How can pollsters predict the voting pattern of over 100 million by using just 1000 of them? This is mind-boggling, yet, in most instances, pollsters do it within the margin of error.
Unfortunately, in 2016 general election pollsters screwed up big time.
There is also a popular flop from 1936 Literacy Digest poll.
This is where the challenge lies--how to find that the sample is representative of the 18+ voting age population.

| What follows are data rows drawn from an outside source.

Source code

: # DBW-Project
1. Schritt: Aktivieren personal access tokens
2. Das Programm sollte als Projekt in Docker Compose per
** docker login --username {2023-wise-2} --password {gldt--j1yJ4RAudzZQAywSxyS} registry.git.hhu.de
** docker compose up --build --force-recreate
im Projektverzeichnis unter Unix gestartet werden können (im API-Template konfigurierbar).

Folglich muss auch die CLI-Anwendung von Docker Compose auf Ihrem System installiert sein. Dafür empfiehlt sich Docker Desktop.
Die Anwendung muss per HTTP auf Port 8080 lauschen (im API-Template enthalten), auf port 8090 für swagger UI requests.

Post-stratification data weighting ensures that the survey sample we collect mirrors the underlying target population. For example, when we conduct an election poll, we would like our sample of 1000 survey respondents to represent the characteristics of the US 18+ voting age population, usually in race, gender, age, income, level of education (these are the basic demographics that people tend to differ from each other) and, perhaps, party affiliation. If our sample looks like the target population then we can presume it behaves and thinks like the target population.
However, there is a certain stigma attached to data weighting. No matter how theoretically sound it is, most folks cringe when we say we weighted the data. It invites the obvious question that we may have manipulated the data. It makes me wonder when people suggests us to report the data as is without any massaging. There is something called non-response bias. In election polling it is very hard to get young, affluent and minority voters to participate. Also samples tend to be less Republican. Unless extra effort is taken in the field to fill these non-responsive cells using quotas, it needs to be treated. My favorite survey methodology is stratified sampling followed by post-stratification weighting. This is the methodology most pollsters deploy.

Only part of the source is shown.